━━ STUDY MATERIAL ━━

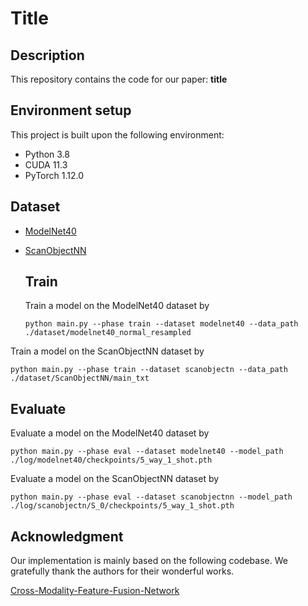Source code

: # Title

## Description

This repository contains the code for our paper: **title**

## Environment setup

This project is built upon the following environment:

* Python 3.8
* CUDA 11.3
* PyTorch 1.12.0

## Dataset

* [ModelNet40](https://modelnet.cs.princeton.edu/)
* [ScanObjectNN](https://hkust-vgd.github.io/scanobjectnn/)
  
  ## Train
  
  Train a model on the ModelNet40 dataset by
  
  ```
  python main.py --phase train --dataset modelnet40 --data_path ./dataset/modelnet40_normal_resampled
  ```

Train a model on the ScanObjectNN dataset by

```
python main.py --phase train --dataset scanobjectn --data_path ./dataset/ScanObjectNN/main_txt
```

## Evaluate

Evaluate a model on the ModelNet40 dataset by

```
python main.py --phase eval --dataset modelnet40 --model_path ./log/modelnet40/checkpoints/5_way_1_shot.pth
```

Evaluate a model on the ScanObjectNN dataset by

```
python main.py --phase eval --dataset scanobjectnn --model_path ./log/scanobjectn/S_0/checkpoints/5_way_1_shot.pth
```

## Acknowledgment

Our implementation is mainly based on the following codebase. We gratefully thank the authors for their wonderful works.

[Cross-Modality-Feature-Fusion-Network](https://github.com/LexieYang/Cross-Modality-Feature-Fusion-Network)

━━━

TASK DIRECTIONS
The data above must be written out again without alteration, and the pictures in them must be excluded.

TASK ANSWER
Source code

: # Title

## Description

This repository contains the code for our paper: **title**

## Environment setup

This project is built upon the following environment:

* Python 3.8
* CUDA 11.3
* PyTorch 1.12.0

## Dataset

* [ModelNet40](https://modelnet.cs.princeton.edu/)
* [ScanObjectNN](https://hkust-vgd.github.io/scanobjectnn/)
  
  ## Train
  
  Train a model on the ModelNet40 dataset by
  
  ```
  python main.py --phase train --dataset modelnet40 --data_path ./dataset/modelnet40_normal_resampled
  ```

Train a model on the ScanObjectNN dataset by

```
python main.py --phase train --dataset scanobjectn --data_path ./dataset/ScanObjectNN/main_txt
```

## Evaluate

Evaluate a model on the ModelNet40 dataset by

```
python main.py --phase eval --dataset modelnet40 --model_path ./log/modelnet40/checkpoints/5_way_1_shot.pth
```

Evaluate a model on the ScanObjectNN dataset by

```
python main.py --phase eval --dataset scanobjectnn --model_path ./log/scanobjectn/S_0/checkpoints/5_way_1_shot.pth
```

## Acknowledgment

Our implementation is mainly based on the following codebase. We gratefully thank the authors for their wonderful works.

[Cross-Modality-Feature-Fusion-Network](https://github.com/LexieYang/Cross-Modality-Feature-Fusion-Network)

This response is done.